*TASK TO COMPLETE*
Among the entries below, how many lines contain the string "serveur"? Only the number, please.

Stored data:
● ● ● ● ● ● ●

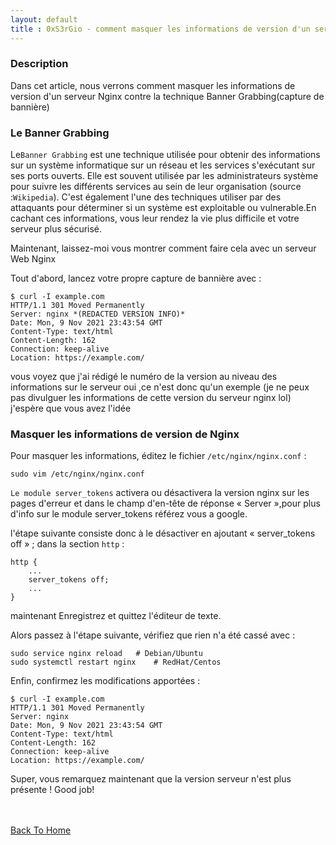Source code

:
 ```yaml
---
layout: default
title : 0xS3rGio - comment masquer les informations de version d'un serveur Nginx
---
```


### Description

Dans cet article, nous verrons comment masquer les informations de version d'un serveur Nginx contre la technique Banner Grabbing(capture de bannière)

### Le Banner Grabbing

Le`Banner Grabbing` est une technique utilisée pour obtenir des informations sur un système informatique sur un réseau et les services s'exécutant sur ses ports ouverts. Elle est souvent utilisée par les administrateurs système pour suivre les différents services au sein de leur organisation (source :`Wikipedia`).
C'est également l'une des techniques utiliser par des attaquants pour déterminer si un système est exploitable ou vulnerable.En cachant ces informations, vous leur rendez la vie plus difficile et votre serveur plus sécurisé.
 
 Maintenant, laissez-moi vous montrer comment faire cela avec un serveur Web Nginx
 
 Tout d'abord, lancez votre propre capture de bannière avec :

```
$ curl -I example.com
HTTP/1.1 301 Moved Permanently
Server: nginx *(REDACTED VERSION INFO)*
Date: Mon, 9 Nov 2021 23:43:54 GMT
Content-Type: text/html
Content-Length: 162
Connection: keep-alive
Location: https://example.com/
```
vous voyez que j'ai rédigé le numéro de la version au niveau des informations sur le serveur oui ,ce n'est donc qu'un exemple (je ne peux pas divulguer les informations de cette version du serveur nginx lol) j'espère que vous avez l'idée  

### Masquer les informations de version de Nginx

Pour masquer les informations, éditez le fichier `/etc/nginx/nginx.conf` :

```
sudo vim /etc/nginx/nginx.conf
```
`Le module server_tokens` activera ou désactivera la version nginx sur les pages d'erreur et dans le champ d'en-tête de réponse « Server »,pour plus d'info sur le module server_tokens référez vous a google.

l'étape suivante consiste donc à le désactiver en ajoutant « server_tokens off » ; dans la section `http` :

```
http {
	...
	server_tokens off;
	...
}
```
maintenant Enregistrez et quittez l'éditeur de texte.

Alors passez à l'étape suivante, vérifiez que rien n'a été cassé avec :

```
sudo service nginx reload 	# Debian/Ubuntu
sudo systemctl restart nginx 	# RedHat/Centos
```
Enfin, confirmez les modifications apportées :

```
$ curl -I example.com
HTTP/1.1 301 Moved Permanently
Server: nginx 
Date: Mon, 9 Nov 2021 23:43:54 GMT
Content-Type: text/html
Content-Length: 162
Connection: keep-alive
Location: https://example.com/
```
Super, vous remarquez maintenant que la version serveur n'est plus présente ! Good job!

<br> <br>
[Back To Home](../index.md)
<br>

● ● ● ● ● ● ●

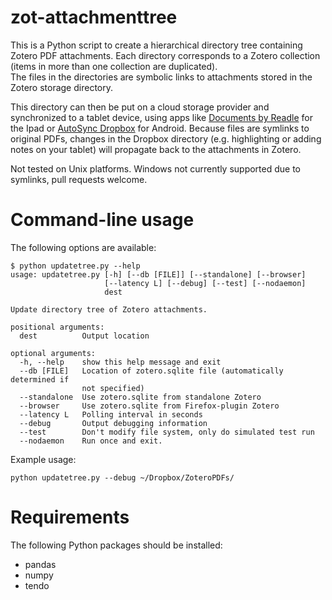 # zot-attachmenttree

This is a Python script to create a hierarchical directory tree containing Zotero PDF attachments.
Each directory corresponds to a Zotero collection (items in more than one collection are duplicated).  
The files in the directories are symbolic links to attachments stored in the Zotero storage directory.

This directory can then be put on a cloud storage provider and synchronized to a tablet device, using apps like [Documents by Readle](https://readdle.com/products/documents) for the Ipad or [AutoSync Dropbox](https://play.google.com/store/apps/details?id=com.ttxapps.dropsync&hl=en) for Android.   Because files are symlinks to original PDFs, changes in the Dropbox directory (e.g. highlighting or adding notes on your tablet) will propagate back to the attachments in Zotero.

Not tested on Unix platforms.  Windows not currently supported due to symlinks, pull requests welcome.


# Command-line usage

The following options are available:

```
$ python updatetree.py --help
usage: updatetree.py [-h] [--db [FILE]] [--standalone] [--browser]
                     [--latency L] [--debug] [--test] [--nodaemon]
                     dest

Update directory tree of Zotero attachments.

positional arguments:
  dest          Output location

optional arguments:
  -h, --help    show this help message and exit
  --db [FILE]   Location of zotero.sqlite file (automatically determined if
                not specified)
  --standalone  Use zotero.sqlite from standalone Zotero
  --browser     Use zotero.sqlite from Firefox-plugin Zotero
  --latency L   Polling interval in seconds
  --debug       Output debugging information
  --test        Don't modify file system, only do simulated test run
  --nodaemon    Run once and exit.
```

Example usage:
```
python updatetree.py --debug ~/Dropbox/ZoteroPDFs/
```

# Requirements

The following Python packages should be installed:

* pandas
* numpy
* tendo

● ● ● ● ● ● ●

*RESPONSE BOX*
6